Elisha Pearl (7 March 1819 – 20 November 1896) was an American farmer from Lisbon, Wisconsin, who served one term as a Free Soil Party member of the Wisconsin State Assembly from Waukesha County, Wisconsin.

== Background ==
Pearl was born on 7 March 1819, in Ashford, Connecticut. He first came to what was then the Wisconsin Territory in 1839, returned to Connecticut, came back and settled near Merton in Waukesha County. He returned to Connecticut once more, where he married Sarah Trowbridge (a fellow native of Ashford), and the two of them came to Wisconsin in 1844 to stay on the farm he had established in Lisbon.

== Public office ==
Before Wisconsin had become a state, on 14 August 1846, a convention of the newly organized Liberty Party was held in Prairieville. Although Pearl was not himself a delegate, he was nominated by the convention to the office of County Register of Deeds for the upcoming election, but seems to have failed of election. He served on the first jury ever empaneled in the county; and was a member of the county board of supervisors for a one-year term in 1850.
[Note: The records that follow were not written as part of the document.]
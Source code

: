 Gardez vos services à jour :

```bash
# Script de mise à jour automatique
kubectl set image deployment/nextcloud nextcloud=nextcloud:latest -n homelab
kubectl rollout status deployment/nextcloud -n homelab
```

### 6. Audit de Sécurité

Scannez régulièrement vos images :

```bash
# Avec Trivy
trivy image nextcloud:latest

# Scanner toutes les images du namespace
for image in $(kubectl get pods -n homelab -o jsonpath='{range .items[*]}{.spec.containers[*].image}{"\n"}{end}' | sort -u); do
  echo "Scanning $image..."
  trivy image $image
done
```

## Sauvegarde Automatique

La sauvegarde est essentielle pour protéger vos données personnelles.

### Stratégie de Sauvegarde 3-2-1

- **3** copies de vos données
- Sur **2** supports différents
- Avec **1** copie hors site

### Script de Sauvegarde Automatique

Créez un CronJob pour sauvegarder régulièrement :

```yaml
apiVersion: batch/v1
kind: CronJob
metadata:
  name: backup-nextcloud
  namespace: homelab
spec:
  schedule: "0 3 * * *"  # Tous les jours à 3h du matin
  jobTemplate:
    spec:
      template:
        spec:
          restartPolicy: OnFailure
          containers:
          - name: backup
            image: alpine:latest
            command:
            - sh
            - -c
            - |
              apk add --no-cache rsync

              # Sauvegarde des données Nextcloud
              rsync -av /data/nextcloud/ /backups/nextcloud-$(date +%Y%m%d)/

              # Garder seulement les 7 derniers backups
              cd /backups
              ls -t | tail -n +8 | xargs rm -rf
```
Pearl was elected to a one-year term in the Assembly's 4th Waukesha County district (the Towns of Brookfield, Lisbon, Menomonee and Pewaukee) in 1852 as a Free Soil candidate, after a redistricting had cost the county one of its Assembly seats. He was succeeded the next year by Whig Chauncey Purple.

== Later years ==
In later years Pearl identified with the Republican Party which carried on the ideals of the Liberty and Free Soil parties; and served as a justice of the peace in Lisbon. He died 20 November 1896, in his home in Lisbon after a rapid decline; he had not been actively engaged in farming for many years, but leased his lands and lived quietly in his home. His wife had died a few months earlier, on 3 February 1896. The couple left two surviving sons, Edward and Eugene.